_Assigned task_. Please return every line from the entries that has the string "list" in it.

##########

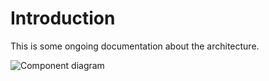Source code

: # Introduction

This is some ongoing documentation about the architecture.

![Component diagram](http://www.plantuml.com/plantuml/proxy?src=https://raw.githubusercontent.com/dedis/hbt/main/docs/assets/components.puml)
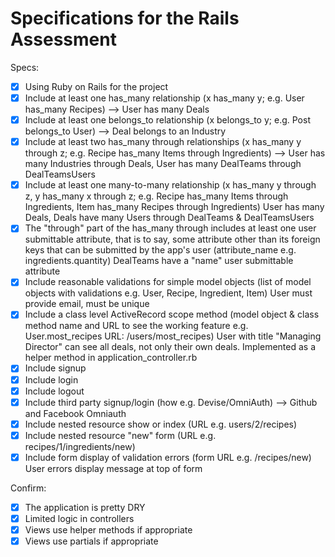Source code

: # Specifications for the Rails Assessment

Specs:
- [x] Using Ruby on Rails for the project
- [x] Include at least one has_many relationship (x has_many y; e.g. User has_many Recipes) --> User has many Deals
- [x] Include at least one belongs_to relationship (x belongs_to y; e.g. Post belongs_to User) --> Deal belongs to an Industry 
- [x] Include at least two has_many through relationships (x has_many y through z; e.g. Recipe has_many Items through Ingredients) --> User has many Industries through Deals, User has many DealTeams through DealTeamsUsers
- [x] Include at least one many-to-many relationship (x has_many y through z, y has_many x through z; e.g. Recipe has_many Items through Ingredients, Item has_many Recipes through Ingredients) User has many Deals, Deals have many Users through DealTeams & DealTeamsUsers
- [x] The "through" part of the has_many through includes at least one user submittable attribute, that is to say, some attribute other than its foreign keys that can be submitted by the app's user (attribute_name e.g. ingredients.quantity) DealTeams have a "name" user submittable attribute
- [x] Include reasonable validations for simple model objects (list of model objects with validations e.g. User, Recipe, Ingredient, Item) User must provide email, must be unique
- [x] Include a class level ActiveRecord scope method (model object & class method name and URL to see the working feature e.g. User.most_recipes URL: /users/most_recipes) User with title "Managing Director" can see all deals, not only their own deals. Implemented as a helper method in application_controller.rb
- [x] Include signup
- [x] Include login
- [x] Include logout
- [x] Include third party signup/login (how e.g. Devise/OmniAuth) --> Github and Facebook Omniauth
- [x] Include nested resource show or index (URL e.g. users/2/recipes)
- [x] Include nested resource "new" form (URL e.g. recipes/1/ingredients/new)
- [x] Include form display of validation errors (form URL e.g. /recipes/new) User errors display message at top of form

Confirm:
- [x] The application is pretty DRY
- [x] Limited logic in controllers
- [x] Views use helper methods if appropriate
- [x] Views use partials if appropriate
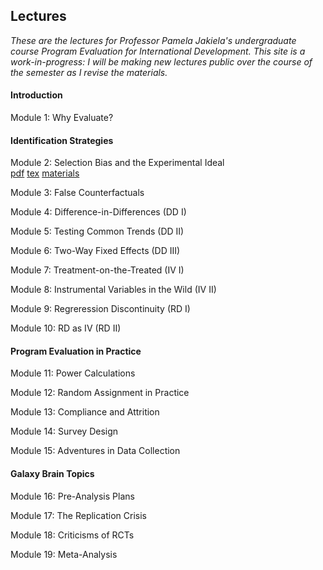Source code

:## Lectures  

_These are the lectures for Professor Pamela Jakiela's undergraduate course *Program Evaluation for International Development*.  This site is a work-in-progress:  I will be making 
new lectures public over the course of the semester as I revise the materials._  

#### Introduction  

Module 1:  Why Evaluate?  

#### Identification Strategies  

Module 2:  Selection Bias and the Experimental Ideal  
[pdf](https://pjakiela.github.io/ECON379/lectures/L2-selection-bias/ECON379-L2-Selection-Bias-PUBLIC.pdf) 
[tex](https://pjakiela.github.io/ECON379/lectures/L2-selection-bias/ECON379-L2-Selection-Bias-PUBLIC.tex) 
[materials](https://pjakiela.github.io/ECON379/lectures/L2-selection-bias/)  

Module 3:  False Counterfactuals  

Module 4: Difference-in-Differences (DD I)  

Module 5: Testing Common Trends (DD II)  

Module 6: Two-Way Fixed Effects (DD III)  

Module 7: Treatment-on-the-Treated (IV I)  

Module 8: Instrumental Variables in the Wild (IV II)  

Module 9: Regreression Discontinuity (RD I)  

Module 10: RD as IV (RD II)  

#### Program Evaluation in Practice  

Module 11: Power Calculations  

Module 12: Random Assignment in Practice  

Module 13: Compliance and Attrition  

Module 14: Survey Design

Module 15: Adventures in Data Collection  

#### Galaxy Brain Topics  

Module 16: Pre-Analysis Plans  

Module 17: The Replication Crisis  

Module 18: Criticisms of RCTs

Module 19: Meta-Analysis  




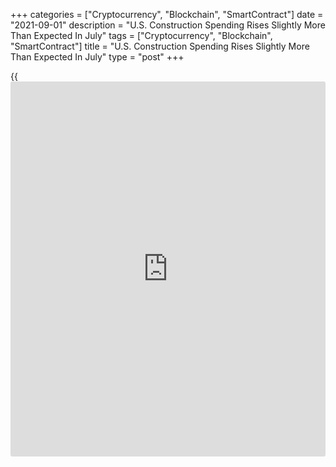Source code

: +++
categories = ["Cryptocurrency", "Blockchain", "SmartContract"]
date = "2021-09-01"
description = "U.S. Construction Spending Rises Slightly More Than Expected In July"
tags = ["Cryptocurrency", "Blockchain", "SmartContract"]
title = "U.S. Construction Spending Rises Slightly More Than Expected In July"
type = "post"
+++

{{<iframe id="large-banner" src="https://www.bounty.group/#slide=13.0" width="100%" height="600" scrolling="no" style="border: 0px solid rgb(216, 221, 230); border-radius: 3px;">}}

Construction spending in the U.S. increased by slightly more than
expected in the month of July, according to a report released by the
Commerce Department on Wednesday.

The report said construction spending rose by 0.3 percent to an annual
rate of $1.569 trillion in July after edging down by less than a tenth
of a percent to revised rate of $1.563 trillion in June.

Economists had expected construction spending to inch up by 0.2 percent
compared to the 0.1 percent uptick originally reported for the previous
month.

The modest increase in construction spending came as spending on private
construction climbed by 0.3 percent to an annual rate of $1.231
trillion.

Spending on residential construction increased by 0.5 percent to a rate
of $773.0 billion, more than offsetting a 0.2 percent dip in spending on
non-residential construction to a rate of $458.0 billion.

The report also showed spending on public construction advanced by 0.7
percent to an annual rate of $337.8 billion, reflecting a 1.9 percent
jump in spending on highway construction to a rate of $94.5 billion.

Compared to the same month a year ago, total construction in July was up
9.0 percent, the Commerce Department said.

For comments and feedback [contact](https://www.playgroundfx.com/contact/): editorial@rtt[news](https://www.letsplayfx.com/blog/forex-news-website/).com

[Economic News][1]

 **What parts of the world are seeing the best (and worst) economic
performances lately? Click[here][2] to check out our [Econ Scorecard][2]
and find out! See up-to-the-moment [ranking](https://www.playgroundfx.com/blog/crypto-exchange-ranking/)s for the best and worst
performers in [GDP][2], [unemployment rate][3], [inflation][4] and much
more.**

   1. www.rtt[news](https://www.letsplayfx.com/blog/forex-news-website/).com/Content/EconomicNews.aspx
   2. www.rtt[news](https://www.letsplayfx.com/blog/forex-news-website/).com/economic-scorecard/world-rank/GDP/highest-performance.aspx
   3. www.rtt[news](https://www.letsplayfx.com/blog/forex-news-website/).com/economic-scorecard/world-rank/unemployment-rate/lowest-performance.aspx
   4. www.rtt[news](https://www.letsplayfx.com/blog/forex-news-website/).com/economic-scorecard/world-rank/CPI/highest-performance.aspx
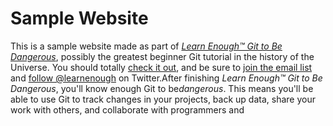 # Sample Website
This is a sample website made as part of
[*Learn Enough™ Git to Be Dangerous*](http://learnenough.com/git-tutorial),
possibly the greatest beginner Git tutorial in the history of the Universe.
You should totally [check it out](http://learnenough.com/git-tutorial),
and be sure to [join the email list](http://learnenough.com/#email_list) 
and [follow @learnenough](http://twitter.com/learnenough) on Twitter.After 
finishing *Learn Enough™ Git to Be Dangerous*, you'll know enough Git to be*dangerous*. 
This means 	you'll be able to use Git to track changes in your projects,
back up data, share your work with others, and collaborate with programmers and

##########

_Task answer_.
- [x] Include reasonable validations for simple model objects (list of model objects with validations e.g. User, Recipe, Ingredient, Item) User must provide email, must be unique
and be sure to [join the email list](http://learnenough.com/#email_list) 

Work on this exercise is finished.